Plain-text document sources

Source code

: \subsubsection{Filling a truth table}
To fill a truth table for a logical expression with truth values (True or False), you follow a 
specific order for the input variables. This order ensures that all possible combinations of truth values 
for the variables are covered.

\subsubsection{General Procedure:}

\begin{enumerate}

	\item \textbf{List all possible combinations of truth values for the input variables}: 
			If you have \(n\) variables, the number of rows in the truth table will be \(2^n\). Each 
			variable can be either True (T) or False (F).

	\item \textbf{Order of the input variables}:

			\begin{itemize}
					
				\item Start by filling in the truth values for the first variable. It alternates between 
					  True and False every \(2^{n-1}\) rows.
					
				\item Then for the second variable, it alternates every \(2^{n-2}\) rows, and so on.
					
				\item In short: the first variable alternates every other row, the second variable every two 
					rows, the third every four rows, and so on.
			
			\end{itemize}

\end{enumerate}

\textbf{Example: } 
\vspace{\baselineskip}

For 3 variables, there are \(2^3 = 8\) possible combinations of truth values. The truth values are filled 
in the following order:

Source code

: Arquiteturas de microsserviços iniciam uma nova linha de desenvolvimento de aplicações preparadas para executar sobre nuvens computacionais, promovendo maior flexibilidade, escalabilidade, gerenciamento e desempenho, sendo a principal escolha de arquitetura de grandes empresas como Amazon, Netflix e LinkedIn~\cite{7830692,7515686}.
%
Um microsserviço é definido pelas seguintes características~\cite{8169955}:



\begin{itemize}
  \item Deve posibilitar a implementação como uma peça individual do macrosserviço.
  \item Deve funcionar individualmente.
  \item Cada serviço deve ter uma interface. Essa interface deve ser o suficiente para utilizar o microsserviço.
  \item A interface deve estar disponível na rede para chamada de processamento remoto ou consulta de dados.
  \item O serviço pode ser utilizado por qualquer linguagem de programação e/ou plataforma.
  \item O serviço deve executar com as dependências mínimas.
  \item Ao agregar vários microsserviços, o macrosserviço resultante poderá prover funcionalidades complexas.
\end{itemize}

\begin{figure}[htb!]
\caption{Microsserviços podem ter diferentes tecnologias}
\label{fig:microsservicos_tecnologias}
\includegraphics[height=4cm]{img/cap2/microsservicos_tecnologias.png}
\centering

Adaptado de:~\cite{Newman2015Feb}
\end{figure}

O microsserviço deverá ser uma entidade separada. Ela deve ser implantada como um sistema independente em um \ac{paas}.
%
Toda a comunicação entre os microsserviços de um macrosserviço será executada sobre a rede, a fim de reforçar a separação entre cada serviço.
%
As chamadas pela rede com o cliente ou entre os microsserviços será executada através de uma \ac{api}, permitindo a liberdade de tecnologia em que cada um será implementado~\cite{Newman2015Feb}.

■ **Exercise brief**: Could you give every entry again, exactly as written?

■ **Written answer**:
Source code

: \subsubsection{Filling a truth table}
To fill a truth table for a logical expression with truth values (True or False), you follow a 
specific order for the input variables. This order ensures that all possible combinations of truth values 
for the variables are covered.

\subsubsection{General Procedure:}

\begin{enumerate}

	\item \textbf{List all possible combinations of truth values for the input variables}: 
			If you have \(n\) variables, the number of rows in the truth table will be \(2^n\). Each 
			variable can be either True (T) or False (F).

	\item \textbf{Order of the input variables}:

			\begin{itemize}
					
				\item Start by filling in the truth values for the first variable. It alternates between 
					  True and False every \(2^{n-1}\) rows.
					
				\item Then for the second variable, it alternates every \(2^{n-2}\) rows, and so on.
					
				\item In short: the first variable alternates every other row, the second variable every two 
					rows, the third every four rows, and so on.
			
			\end{itemize}

\end{enumerate}

\textbf{Example: } 
\vspace{\baselineskip}

For 3 variables, there are \(2^3 = 8\) possible combinations of truth values. The truth values are filled 
in the following order:

Source code

: Arquiteturas de microsserviços iniciam uma nova linha de desenvolvimento de aplicações preparadas para executar sobre nuvens computacionais, promovendo maior flexibilidade, escalabilidade, gerenciamento e desempenho, sendo a principal escolha de arquitetura de grandes empresas como Amazon, Netflix e LinkedIn~\cite{7830692,7515686}.
%
Um microsserviço é definido pelas seguintes características~\cite{8169955}:



\begin{itemize}
  \item Deve posibilitar a implementação como uma peça individual do macrosserviço.
  \item Deve funcionar individualmente.
  \item Cada serviço deve ter uma interface. Essa interface deve ser o suficiente para utilizar o microsserviço.
  \item A interface deve estar disponível na rede para chamada de processamento remoto ou consulta de dados.
  \item O serviço pode ser utilizado por qualquer linguagem de programação e/ou plataforma.
  \item O serviço deve executar com as dependências mínimas.
  \item Ao agregar vários microsserviços, o macrosserviço resultante poderá prover funcionalidades complexas.
\end{itemize}

\begin{figure}[htb!]
\caption{Microsserviços podem ter diferentes tecnologias}
\label{fig:microsservicos_tecnologias}
\includegraphics[height=4cm]{img/cap2/microsservicos_tecnologias.png}
\centering

Adaptado de:~\cite{Newman2015Feb}
\end{figure}

O microsserviço deverá ser uma entidade separada. Ela deve ser implantada como um sistema independente em um \ac{paas}.
%
Toda a comunicação entre os microsserviços de um macrosserviço será executada sobre a rede, a fim de reforçar a separação entre cada serviço.
%
As chamadas pela rede com o cliente ou entre os microsserviços será executada através de uma \ac{api}, permitindo a liberdade de tecnologia em que cada um será implementado~\cite{Newman2015Feb}.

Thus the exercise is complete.